I pretended interest in my graduate courses as a courtesy to the professors, but I felt no conviction, not because I had stopped loving the nineteenth-century novels that had seemed to offer a legitimate life’s work, not because I was bored or even—as before—unable to think about anything but the war, but because I was distracted by my sense that something incomplete could not be completed. I lived in a parenthesis that did not close. Griff—the person whose arms and legs, whose noises and silences, were the climate I now lived in—was, again and again, a startling presence. I never forgot Helen, but I sometimes forgot that I lived with Griff, and would wonder at the sound of a key in the door. I was surprised when I woke in the night and heard him breathe in his sleep. Surprised but thrilled, as if he were a present I had forgotten I’d received. How had I come to be paired with this other person now of all times? Did I even know him? Helen’s crime made me, by turns, shyer with Griff, needier, warier. He was a good man who didn’t deserve to be dragged into my life; he was a man from a persecuted race who deserved more than I could give; he was an intruder in the bed. Sometimes he was just an ear, and that was useful. Often I couldn’t stop talking—speculating, justifying, working out possibilities and trying to find one that ended well, arguing out loud all sides of all questions. Griff often didn’t answer. Sometimes he’d pick up a magazine or a newspaper, and I’d say, “No, listen, this matters, listen!”
“I’m listening,” he would say. “You just said, ‘But she won’t.’” I often imagined out loud that Helen might suddenly appear in our studio apartment, where we’d have to hide and shelter her—which presumably could land us in jail. And how would it be possible? But indeed, I’d always end such speculations with “But she won’t.”
This was a few weeks after the crime, around the time when Griff was having frequent p
hone conversations and a few meetings with the volunteer lawyer about the charges against him. I became more and more anxious in the days before he learned that the charges would be dropped. One afternoon I came back from the library and heard the phone ringing from the hallway outside. It took too long to dig out my key, and whoever it was hung up. I always expected Helen to call. Maybe the lawyer had called—maybe with good news, maybe with bad news. I sank into a chair we had bought. When I moved in, it had soon become clear that we needed another place to sit and read, or to face the bed and talk to someone sitting on it, and with a sense of great consequence we chipped in on a chair in a junk shop. It was soft and gray, and I loved it. I sat back in it and could not move even a finger. Griff came in quite a while after that and found me still in my coat, still with my bag at my feet and my key in my hand.
“What?” he said.
“The phone rang.”
“Who was it?”
“I didn’t get it in time.”
“It will be all right.”
“Maybe not.” I’d never changed my mind about Griff’s crime. He had been defending people who were being attacked; he was as justified as he could be, and the law should let him go. It was too bad he had to do it—but he had to do it. And also, I didn’t want this man—this young teacher, this idealist, my lover—to experience anything bad, anything that would take him away from me. He had a way of crossing the room diagonally in my direction, a certain way his arms and shoulders looked—vulnerable and not, at the same time—that made me want to seize him and hold him close.
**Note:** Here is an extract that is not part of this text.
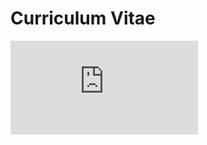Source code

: # Curriculum Vitae

<embed src="https://rademacher-p.github.io/assets/cv.pdf" type="application/pdf"/>
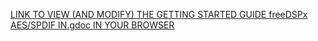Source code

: [LINK TO VIEW (AND MODIFY) THE GETTING STARTED GUIDE freeDSPx AES/SPDIF IN.gdoc IN YOUR BROWSER](https://docs.google.com/open?id=1klaNH2u24zRKs_nh_jul-xbZ4rEBayKxEizu10gGNMk)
Sometimes I did, knocking him a little off his feet. He’d laugh and stroke my head and hold me in his turn.
Now I didn’t stand up and seize him. I had never been so tired in my life. He looked at me, then turned away. He went into the bathroom, and I heard the toilet flush. He opened the refrigerator. Griff, unlike most people I knew, shopped once a week as his mother did and kept food ready to turn into meals: frozen vegetables, hamburger meat. With his back to me, he was taking things out. Minute Rice. He said, “She wouldn’t have done it if it weren’t for me.”